• [Recorded information]

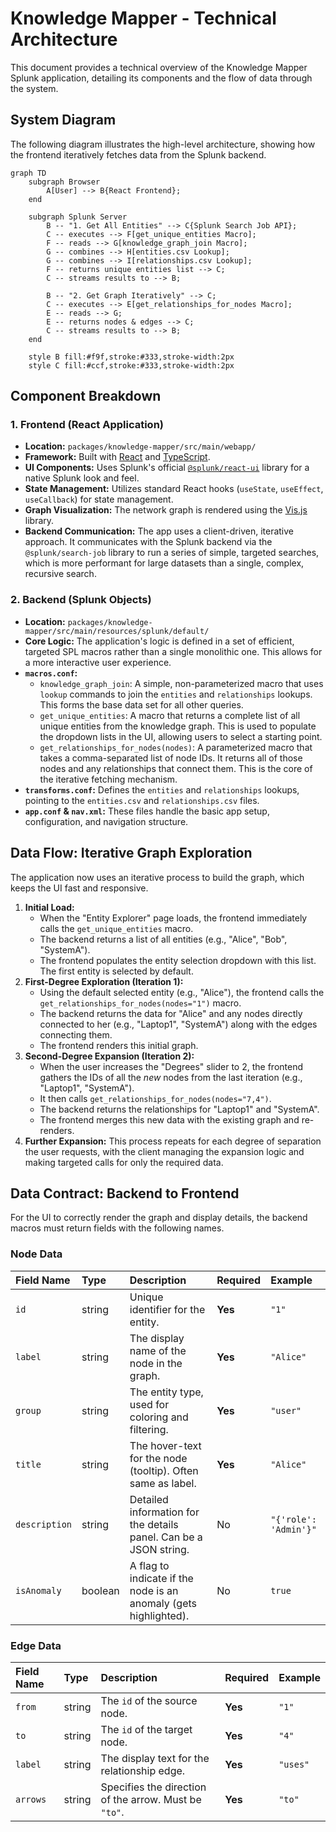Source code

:# Knowledge Mapper - Technical Architecture

This document provides a technical overview of the Knowledge Mapper Splunk application, detailing its components and the flow of data through the system.

## System Diagram

The following diagram illustrates the high-level architecture, showing how the frontend iteratively fetches data from the Splunk backend.

```mermaid
graph TD
    subgraph Browser
        A[User] --> B{React Frontend};
    end

    subgraph Splunk Server
        B -- "1. Get All Entities" --> C{Splunk Search Job API};
        C -- executes --> F[get_unique_entities Macro];
        F -- reads --> G[knowledge_graph_join Macro];
        G -- combines --> H[entities.csv Lookup];
        G -- combines --> I[relationships.csv Lookup];
        F -- returns unique entities list --> C;
        C -- streams results to --> B;
        
        B -- "2. Get Graph Iteratively" --> C;
        C -- executes --> E[get_relationships_for_nodes Macro];
        E -- reads --> G;
        E -- returns nodes & edges --> C;
        C -- streams results to --> B;
    end

    style B fill:#f9f,stroke:#333,stroke-width:2px
    style C fill:#ccf,stroke:#333,stroke-width:2px
```

## Component Breakdown

### 1. Frontend (React Application)

*   **Location:** `packages/knowledge-mapper/src/main/webapp/`
*   **Framework:** Built with [React](https://reactjs.org/) and [TypeScript](https://www.typescriptlang.org/).
*   **UI Components:** Uses Splunk's official [`@splunk/react-ui`](https://splunkui.splunk.com/Packages/react-ui) library for a native Splunk look and feel.
*   **State Management:** Utilizes standard React hooks (`useState`, `useEffect`, `useCallback`) for state management.
*   **Graph Visualization:** The network graph is rendered using the [Vis.js](https://visjs.org/) library.
*   **Backend Communication:** The app uses a client-driven, iterative approach. It communicates with the Splunk backend via the `@splunk/search-job` library to run a series of simple, targeted searches, which is more performant for large datasets than a single, complex, recursive search.

### 2. Backend (Splunk Objects)

*   **Location:** `packages/knowledge-mapper/src/main/resources/splunk/default/`
*   **Core Logic:** The application's logic is defined in a set of efficient, targeted SPL macros rather than a single monolithic one. This allows for a more interactive user experience.
*   **`macros.conf`:**
    *   `knowledge_graph_join`: A simple, non-parameterized macro that uses `lookup` commands to join the `entities` and `relationships` lookups. This forms the base data set for all other queries.
    *   `get_unique_entities`: A macro that returns a complete list of all unique entities from the knowledge graph. This is used to populate the dropdown lists in the UI, allowing users to select a starting point.
    *   `get_relationships_for_nodes(nodes)`: A parameterized macro that takes a comma-separated list of node IDs. It returns all of those nodes and any relationships that connect them. This is the core of the iterative fetching mechanism.
*   **`transforms.conf`:** Defines the `entities` and `relationships` lookups, pointing to the `entities.csv` and `relationships.csv` files.
*   **`app.conf` & `nav.xml`:** These files handle the basic app setup, configuration, and navigation structure.

## Data Flow: Iterative Graph Exploration

The application now uses an iterative process to build the graph, which keeps the UI fast and responsive.

1.  **Initial Load:**
    *   When the "Entity Explorer" page loads, the frontend immediately calls the `get_unique_entities` macro.
    *   The backend returns a list of all entities (e.g., "Alice", "Bob", "SystemA").
    *   The frontend populates the entity selection dropdown with this list. The first entity is selected by default.
2.  **First-Degree Exploration (Iteration 1):**
    *   Using the default selected entity (e.g., "Alice"), the frontend calls the `get_relationships_for_nodes(nodes="1")` macro.
    *   The backend returns the data for "Alice" and any nodes directly connected to her (e.g., "Laptop1", "SystemA") along with the edges connecting them.
    *   The frontend renders this initial graph.
3.  **Second-Degree Expansion (Iteration 2):**
    *   When the user increases the "Degrees" slider to 2, the frontend gathers the IDs of all the *new* nodes from the last iteration (e.g., "Laptop1", "SystemA").
    *   It then calls `get_relationships_for_nodes(nodes="7,4")`.
    *   The backend returns the relationships for "Laptop1" and "SystemA".
    *   The frontend merges this new data with the existing graph and re-renders.
4.  **Further Expansion:** This process repeats for each degree of separation the user requests, with the client managing the expansion logic and making targeted calls for only the required data.

## Data Contract: Backend to Frontend

For the UI to correctly render the graph and display details, the backend macros must return fields with the following names.

### Node Data

| Field Name | Type | Description | Required | Example |
| :--- | :--- | :--- | :--- | :--- |
| `id` | string | Unique identifier for the entity. | **Yes** | `"1"` |
| `label` | string | The display name of the node in the graph. | **Yes** | `"Alice"` |
| `group` | string | The entity type, used for coloring and filtering. | **Yes** | `"user"` |
| `title` | string | The hover-text for the node (tooltip). Often same as label. | **Yes** | `"Alice"` |
| `description` | string | Detailed information for the details panel. Can be a JSON string. | No | `"{'role': 'Admin'}"` |
| `isAnomaly` | boolean | A flag to indicate if the node is an anomaly (gets highlighted). | No | `true` |

### Edge Data

| Field Name | Type | Description | Required | Example |
| :--- | :--- | :--- | :--- | :--- |
| `from` | string | The `id` of the source node. | **Yes** | `"1"` |
| `to` | string | The `id` of the target node. | **Yes** | `"4"` |
| `label` | string | The display text for the relationship edge. | **Yes** | `"uses"` |
| `arrows`| string | Specifies the direction of the arrow. Must be `"to"`. | **Yes** | `"to"` |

• [Directions] Please report, as a bare number, how many lines of the data contain the word "single".

• [Solution to this task] 2